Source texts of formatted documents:
---*---
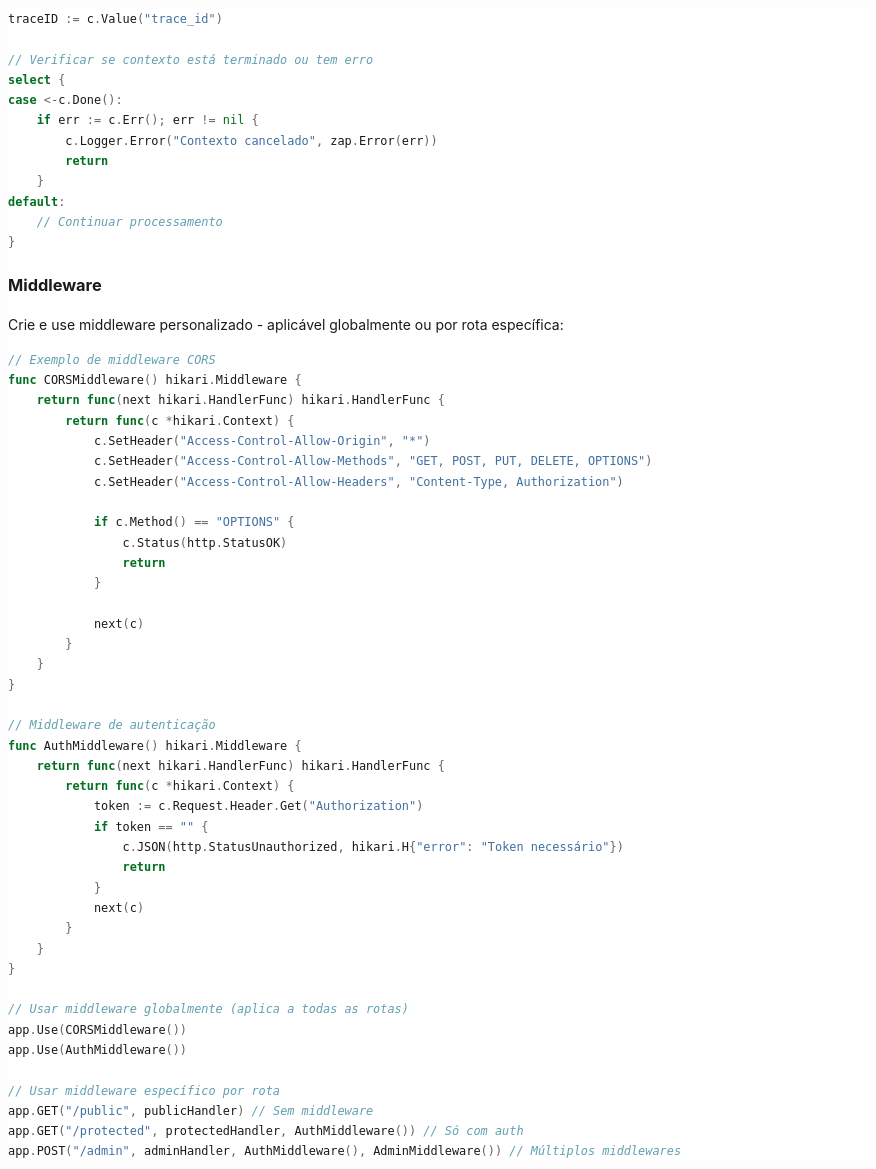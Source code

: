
 ```go
traceID := c.Value("trace_id")

// Verificar se contexto está terminado ou tem erro
select {
case <-c.Done():
    if err := c.Err(); err != nil {
        c.Logger.Error("Contexto cancelado", zap.Error(err))
        return
    }
default:
    // Continuar processamento
}
```

### Middleware

Crie e use middleware personalizado - aplicável globalmente ou por rota específica:

```go
// Exemplo de middleware CORS
func CORSMiddleware() hikari.Middleware {
    return func(next hikari.HandlerFunc) hikari.HandlerFunc {
        return func(c *hikari.Context) {
            c.SetHeader("Access-Control-Allow-Origin", "*")
            c.SetHeader("Access-Control-Allow-Methods", "GET, POST, PUT, DELETE, OPTIONS")
            c.SetHeader("Access-Control-Allow-Headers", "Content-Type, Authorization")

            if c.Method() == "OPTIONS" {
                c.Status(http.StatusOK)
                return
            }

            next(c)
        }
    }
}

// Middleware de autenticação
func AuthMiddleware() hikari.Middleware {
    return func(next hikari.HandlerFunc) hikari.HandlerFunc {
        return func(c *hikari.Context) {
            token := c.Request.Header.Get("Authorization")
            if token == "" {
                c.JSON(http.StatusUnauthorized, hikari.H{"error": "Token necessário"})
                return
            }
            next(c)
        }
    }
}

// Usar middleware globalmente (aplica a todas as rotas)
app.Use(CORSMiddleware())
app.Use(AuthMiddleware())

// Usar middleware específico por rota
app.GET("/public", publicHandler) // Sem middleware
app.GET("/protected", protectedHandler, AuthMiddleware()) // Só com auth
app.POST("/admin", adminHandler, AuthMiddleware(), AdminMiddleware()) // Múltiplos middlewares
```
---*---
Every line above with the word "SetHeader" is to be copied out.

            c.SetHeader("Access-Control-Allow-Origin", "*")
            c.SetHeader("Access-Control-Allow-Methods", "GET, POST, PUT, DELETE, OPTIONS")
            c.SetHeader("Access-Control-Allow-Headers", "Content-Type, Authorization")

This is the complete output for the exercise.